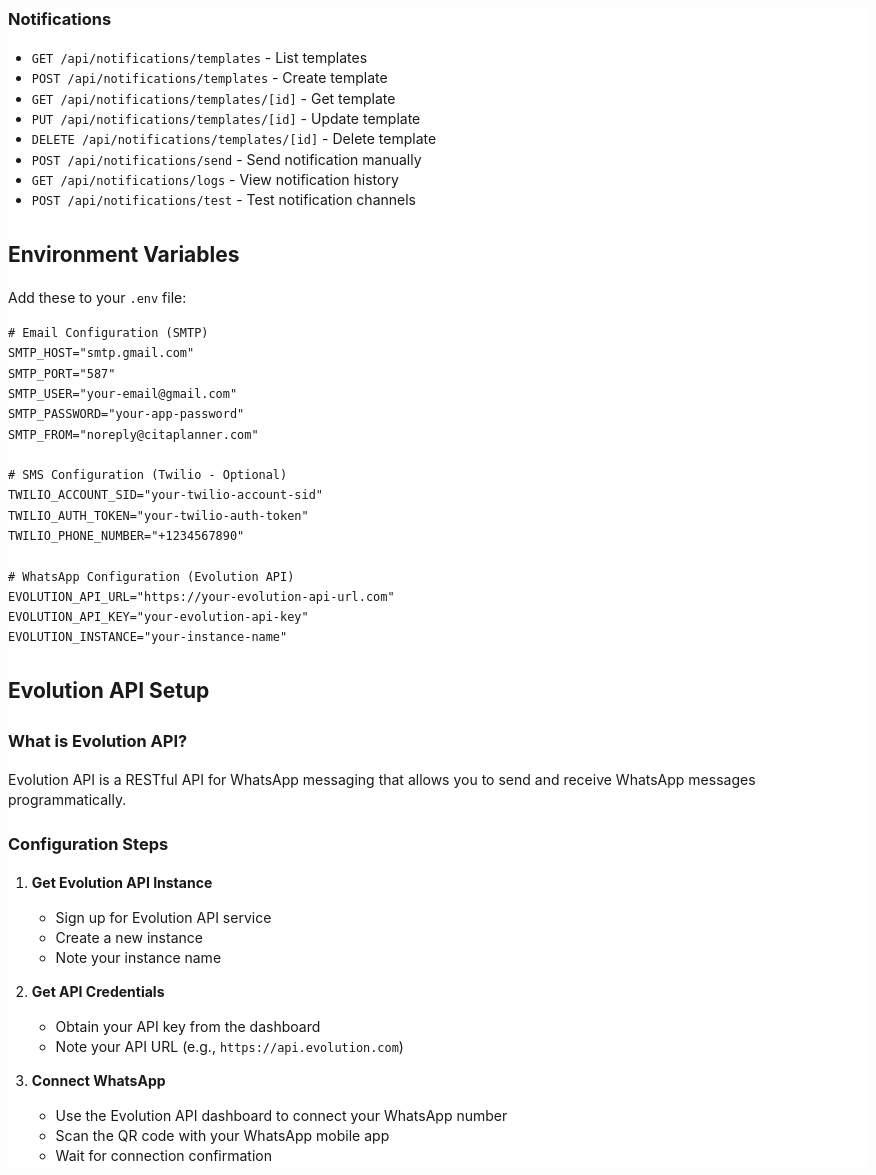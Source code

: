 ### Notifications
- `GET /api/notifications/templates` - List templates
- `POST /api/notifications/templates` - Create template
- `GET /api/notifications/templates/[id]` - Get template
- `PUT /api/notifications/templates/[id]` - Update template
- `DELETE /api/notifications/templates/[id]` - Delete template
- `POST /api/notifications/send` - Send notification manually
- `GET /api/notifications/logs` - View notification history
- `POST /api/notifications/test` - Test notification channels

## Environment Variables

Add these to your `.env` file:

```env
# Email Configuration (SMTP)
SMTP_HOST="smtp.gmail.com"
SMTP_PORT="587"
SMTP_USER="your-email@gmail.com"
SMTP_PASSWORD="your-app-password"
SMTP_FROM="noreply@citaplanner.com"

# SMS Configuration (Twilio - Optional)
TWILIO_ACCOUNT_SID="your-twilio-account-sid"
TWILIO_AUTH_TOKEN="your-twilio-auth-token"
TWILIO_PHONE_NUMBER="+1234567890"

# WhatsApp Configuration (Evolution API)
EVOLUTION_API_URL="https://your-evolution-api-url.com"
EVOLUTION_API_KEY="your-evolution-api-key"
EVOLUTION_INSTANCE="your-instance-name"
```

## Evolution API Setup

### What is Evolution API?
Evolution API is a RESTful API for WhatsApp messaging that allows you to send and receive WhatsApp messages programmatically.

### Configuration Steps

1. **Get Evolution API Instance**
   - Sign up for Evolution API service
   - Create a new instance
   - Note your instance name

2. **Get API Credentials**
   - Obtain your API key from the dashboard
   - Note your API URL (e.g., `https://api.evolution.com`)

3. **Connect WhatsApp**
   - Use the Evolution API dashboard to connect your WhatsApp number
   - Scan the QR code with your WhatsApp mobile app
   - Wait for connection confirmation
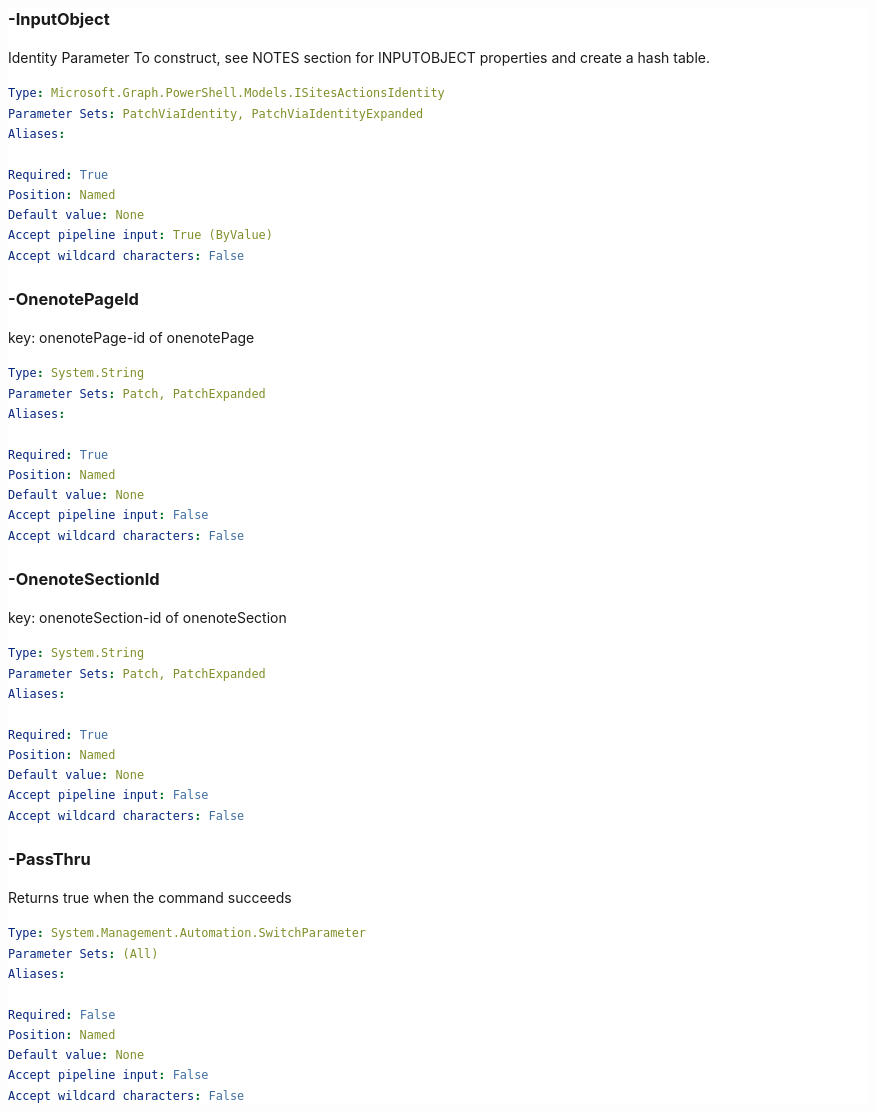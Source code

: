 ### -InputObject
Identity Parameter
To construct, see NOTES section for INPUTOBJECT properties and create a hash table.

```yaml
Type: Microsoft.Graph.PowerShell.Models.ISitesActionsIdentity
Parameter Sets: PatchViaIdentity, PatchViaIdentityExpanded
Aliases:

Required: True
Position: Named
Default value: None
Accept pipeline input: True (ByValue)
Accept wildcard characters: False
```

### -OnenotePageId
key: onenotePage-id of onenotePage

```yaml
Type: System.String
Parameter Sets: Patch, PatchExpanded
Aliases:

Required: True
Position: Named
Default value: None
Accept pipeline input: False
Accept wildcard characters: False
```

### -OnenoteSectionId
key: onenoteSection-id of onenoteSection

```yaml
Type: System.String
Parameter Sets: Patch, PatchExpanded
Aliases:

Required: True
Position: Named
Default value: None
Accept pipeline input: False
Accept wildcard characters: False
```

### -PassThru
Returns true when the command succeeds

```yaml
Type: System.Management.Automation.SwitchParameter
Parameter Sets: (All)
Aliases:

Required: False
Position: Named
Default value: None
Accept pipeline input: False
Accept wildcard characters: False
```
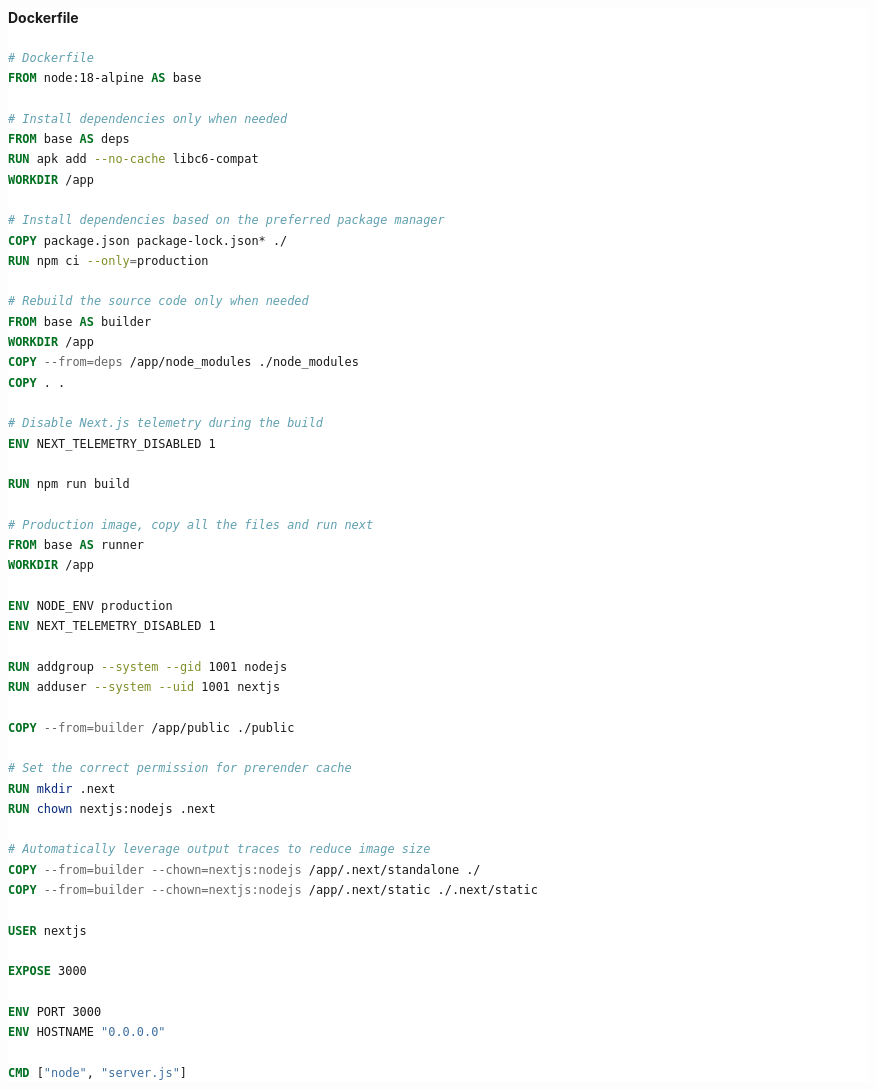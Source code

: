 #### Dockerfile
```dockerfile
# Dockerfile
FROM node:18-alpine AS base

# Install dependencies only when needed
FROM base AS deps
RUN apk add --no-cache libc6-compat
WORKDIR /app

# Install dependencies based on the preferred package manager
COPY package.json package-lock.json* ./
RUN npm ci --only=production

# Rebuild the source code only when needed
FROM base AS builder
WORKDIR /app
COPY --from=deps /app/node_modules ./node_modules
COPY . .

# Disable Next.js telemetry during the build
ENV NEXT_TELEMETRY_DISABLED 1

RUN npm run build

# Production image, copy all the files and run next
FROM base AS runner
WORKDIR /app

ENV NODE_ENV production
ENV NEXT_TELEMETRY_DISABLED 1

RUN addgroup --system --gid 1001 nodejs
RUN adduser --system --uid 1001 nextjs

COPY --from=builder /app/public ./public

# Set the correct permission for prerender cache
RUN mkdir .next
RUN chown nextjs:nodejs .next

# Automatically leverage output traces to reduce image size
COPY --from=builder --chown=nextjs:nodejs /app/.next/standalone ./
COPY --from=builder --chown=nextjs:nodejs /app/.next/static ./.next/static

USER nextjs

EXPOSE 3000

ENV PORT 3000
ENV HOSTNAME "0.0.0.0"

CMD ["node", "server.js"]
```
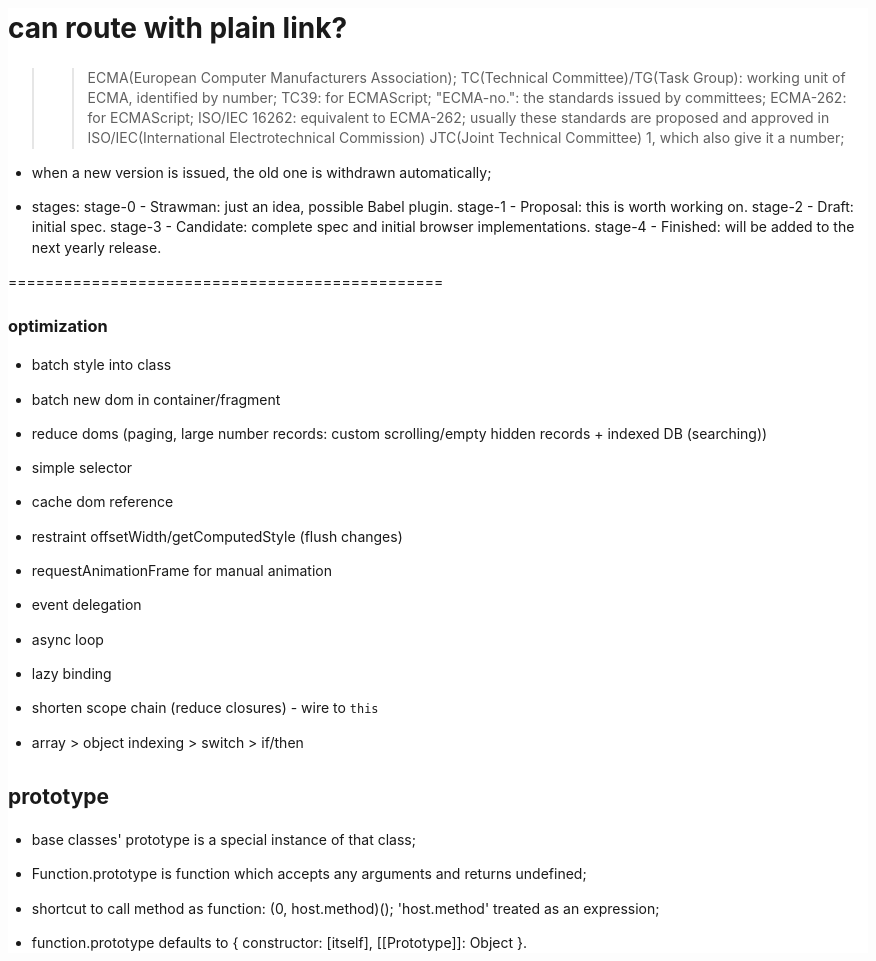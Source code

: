 can route with plain link?
===============================================
>> ECMA(European Computer Manufacturers Association);
>> TC(Technical Committee)/TG(Task Group): working unit of ECMA, identified by number;
>> TC39: for ECMAScript;
>> "ECMA-no.": the standards issued by committees;
>> ECMA-262: for ECMAScript;
>> ISO/IEC 16262: equivalent to ECMA-262; usually these standards are proposed and approved in ISO/IEC(International Electrotechnical Commission) JTC(Joint Technical Committee) 1, which also give it a number;

 * when a new version is issued, the old one is withdrawn automatically;

 * stages:
stage-0 - Strawman: just an idea, possible Babel plugin.
stage-1 - Proposal: this is worth working on.
stage-2 - Draft: initial spec.
stage-3 - Candidate: complete spec and initial browser implementations.
stage-4 - Finished: will be added to the next yearly release.

===============================================
### optimization

- batch style into class

- batch new dom in container/fragment 

- reduce doms (paging, large number records: custom scrolling/empty hidden records + indexed DB (searching))

- simple selector

- cache dom reference

- restraint offsetWidth/getComputedStyle (flush changes) 

- requestAnimationFrame for manual animation 

- event delegation

- async loop

- lazy binding

- shorten scope chain (reduce closures) - wire to `this`

- array > object indexing > switch > if/then

## prototype
- base classes' prototype is a special instance of that class;
 * Function.prototype is function which accepts any arguments and returns undefined;

- shortcut to call method as function:
	(0, host.method)();
'host.method' treated as an expression;

- function.prototype defaults to { constructor: [itself], [[Prototype]]: Object }.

## Task statement
For the listing above, work out how many lines contain the string "method" and return only that figure.

## Answer to this task
3